Look through the listing below and write out exactly the lines from the line with "per the distro" to the line with "created and customized", both included, and no others.
┄┄┄┄┄┄
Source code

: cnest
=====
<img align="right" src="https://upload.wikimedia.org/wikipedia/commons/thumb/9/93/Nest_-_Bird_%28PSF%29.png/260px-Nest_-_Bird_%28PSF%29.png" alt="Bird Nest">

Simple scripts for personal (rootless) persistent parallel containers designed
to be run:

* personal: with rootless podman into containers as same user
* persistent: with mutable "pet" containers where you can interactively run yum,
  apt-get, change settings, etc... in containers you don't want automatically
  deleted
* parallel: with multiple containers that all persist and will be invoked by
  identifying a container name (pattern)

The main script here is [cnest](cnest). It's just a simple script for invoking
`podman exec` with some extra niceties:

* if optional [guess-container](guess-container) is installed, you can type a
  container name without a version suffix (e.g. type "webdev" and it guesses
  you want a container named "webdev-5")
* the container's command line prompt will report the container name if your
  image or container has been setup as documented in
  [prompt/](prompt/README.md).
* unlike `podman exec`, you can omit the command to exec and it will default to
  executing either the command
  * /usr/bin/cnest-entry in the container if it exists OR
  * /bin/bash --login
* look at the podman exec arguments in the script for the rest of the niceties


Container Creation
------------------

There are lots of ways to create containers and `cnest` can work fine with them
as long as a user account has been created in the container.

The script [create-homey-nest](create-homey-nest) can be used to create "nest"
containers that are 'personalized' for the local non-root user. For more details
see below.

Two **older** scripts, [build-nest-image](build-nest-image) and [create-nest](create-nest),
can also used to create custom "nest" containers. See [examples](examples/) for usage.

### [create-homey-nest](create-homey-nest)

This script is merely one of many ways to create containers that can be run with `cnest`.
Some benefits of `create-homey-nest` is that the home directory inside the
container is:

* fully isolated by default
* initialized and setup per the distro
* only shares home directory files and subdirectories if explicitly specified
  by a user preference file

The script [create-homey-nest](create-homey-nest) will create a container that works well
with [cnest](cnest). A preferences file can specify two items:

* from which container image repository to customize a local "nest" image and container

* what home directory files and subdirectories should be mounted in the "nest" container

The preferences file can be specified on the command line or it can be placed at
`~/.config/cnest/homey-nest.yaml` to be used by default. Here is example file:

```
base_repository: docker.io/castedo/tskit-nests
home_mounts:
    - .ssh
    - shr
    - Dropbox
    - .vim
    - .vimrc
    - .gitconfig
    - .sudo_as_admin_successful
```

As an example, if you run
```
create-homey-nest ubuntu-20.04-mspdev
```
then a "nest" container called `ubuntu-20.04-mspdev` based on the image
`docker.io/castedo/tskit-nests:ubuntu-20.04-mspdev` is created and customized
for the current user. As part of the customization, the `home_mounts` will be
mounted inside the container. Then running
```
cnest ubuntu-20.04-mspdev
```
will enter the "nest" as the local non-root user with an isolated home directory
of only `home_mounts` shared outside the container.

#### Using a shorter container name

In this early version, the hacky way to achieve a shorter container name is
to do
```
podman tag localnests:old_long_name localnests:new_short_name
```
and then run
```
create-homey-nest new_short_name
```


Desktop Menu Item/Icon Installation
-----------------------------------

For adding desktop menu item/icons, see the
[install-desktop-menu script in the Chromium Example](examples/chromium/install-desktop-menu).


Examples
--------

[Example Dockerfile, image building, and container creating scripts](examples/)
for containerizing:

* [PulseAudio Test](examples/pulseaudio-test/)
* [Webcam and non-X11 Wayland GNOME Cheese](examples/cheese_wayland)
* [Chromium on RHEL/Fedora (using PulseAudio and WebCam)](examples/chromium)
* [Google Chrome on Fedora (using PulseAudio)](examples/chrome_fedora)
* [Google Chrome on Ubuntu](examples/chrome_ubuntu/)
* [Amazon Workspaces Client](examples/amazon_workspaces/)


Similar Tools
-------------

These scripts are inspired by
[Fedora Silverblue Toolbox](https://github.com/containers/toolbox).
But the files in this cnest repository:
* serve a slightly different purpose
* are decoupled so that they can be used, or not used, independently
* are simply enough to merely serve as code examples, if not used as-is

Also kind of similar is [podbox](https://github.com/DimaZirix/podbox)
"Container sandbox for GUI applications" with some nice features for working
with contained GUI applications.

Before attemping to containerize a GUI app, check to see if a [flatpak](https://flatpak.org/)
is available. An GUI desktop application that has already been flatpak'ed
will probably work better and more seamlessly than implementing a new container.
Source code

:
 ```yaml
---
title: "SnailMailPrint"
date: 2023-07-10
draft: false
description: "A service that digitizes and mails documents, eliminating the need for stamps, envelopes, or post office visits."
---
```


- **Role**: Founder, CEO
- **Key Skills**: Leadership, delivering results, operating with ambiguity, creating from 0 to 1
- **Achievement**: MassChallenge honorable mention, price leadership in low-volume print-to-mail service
┄┄┄┄┄┄
* [EXPECTED ANSWER]
* initialized and setup per the distro
* only shares home directory files and subdirectories if explicitly specified
  by a user preference file

The script [create-homey-nest](create-homey-nest) will create a container that works well
with [cnest](cnest). A preferences file can specify two items:

* from which container image repository to customize a local "nest" image and container

* what home directory files and subdirectories should be mounted in the "nest" container

The preferences file can be specified on the command line or it can be placed at
`~/.config/cnest/homey-nest.yaml` to be used by default. Here is example file:

```
base_repository: docker.io/castedo/tskit-nests
home_mounts:
    - .ssh
    - shr
    - Dropbox
    - .vim
    - .vimrc
    - .gitconfig
    - .sudo_as_admin_successful
```

As an example, if you run
```
create-homey-nest ubuntu-20.04-mspdev
```
then a "nest" container called `ubuntu-20.04-mspdev` based on the image
`docker.io/castedo/tskit-nests:ubuntu-20.04-mspdev` is created and customized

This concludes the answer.